_What the task asks_. Collect every line in the records below that contains the word "Studio".

Start of Extracted entries

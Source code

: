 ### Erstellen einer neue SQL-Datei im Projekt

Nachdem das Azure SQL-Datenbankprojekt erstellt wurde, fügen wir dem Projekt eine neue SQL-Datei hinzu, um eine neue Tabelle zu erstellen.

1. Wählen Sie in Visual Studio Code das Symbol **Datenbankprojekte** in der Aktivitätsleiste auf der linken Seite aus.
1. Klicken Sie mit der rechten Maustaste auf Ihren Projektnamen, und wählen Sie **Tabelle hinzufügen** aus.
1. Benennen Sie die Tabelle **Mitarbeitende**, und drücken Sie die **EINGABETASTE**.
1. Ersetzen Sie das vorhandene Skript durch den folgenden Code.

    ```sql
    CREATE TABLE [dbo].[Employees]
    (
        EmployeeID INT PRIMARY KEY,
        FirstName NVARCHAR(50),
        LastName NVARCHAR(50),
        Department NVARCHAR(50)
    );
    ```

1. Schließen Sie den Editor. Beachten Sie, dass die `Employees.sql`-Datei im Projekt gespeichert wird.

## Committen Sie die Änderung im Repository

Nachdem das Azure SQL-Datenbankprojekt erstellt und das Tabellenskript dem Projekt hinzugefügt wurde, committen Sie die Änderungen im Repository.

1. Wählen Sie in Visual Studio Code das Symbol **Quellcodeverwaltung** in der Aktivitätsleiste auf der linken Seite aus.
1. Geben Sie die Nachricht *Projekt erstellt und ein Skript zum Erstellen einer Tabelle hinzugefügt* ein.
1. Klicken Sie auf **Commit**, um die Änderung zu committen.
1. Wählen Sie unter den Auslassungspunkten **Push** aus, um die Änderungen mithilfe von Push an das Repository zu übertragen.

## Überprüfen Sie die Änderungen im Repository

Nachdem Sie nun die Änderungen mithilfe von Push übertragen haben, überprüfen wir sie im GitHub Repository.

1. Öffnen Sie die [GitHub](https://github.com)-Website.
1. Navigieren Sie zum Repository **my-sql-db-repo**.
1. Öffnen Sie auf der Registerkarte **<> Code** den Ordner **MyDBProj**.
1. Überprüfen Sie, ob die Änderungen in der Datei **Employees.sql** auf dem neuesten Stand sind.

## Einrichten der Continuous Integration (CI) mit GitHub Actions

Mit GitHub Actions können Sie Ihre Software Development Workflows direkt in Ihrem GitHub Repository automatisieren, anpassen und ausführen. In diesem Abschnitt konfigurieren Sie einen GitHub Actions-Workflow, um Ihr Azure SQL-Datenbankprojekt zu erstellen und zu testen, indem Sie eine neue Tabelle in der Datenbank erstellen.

End of Extracted entries

_Reply to the exercise_.
1. Wählen Sie in Visual Studio Code das Symbol **Datenbankprojekte** in der Aktivitätsleiste auf der linken Seite aus.
1. Wählen Sie in Visual Studio Code das Symbol **Quellcodeverwaltung** in der Aktivitätsleiste auf der linken Seite aus.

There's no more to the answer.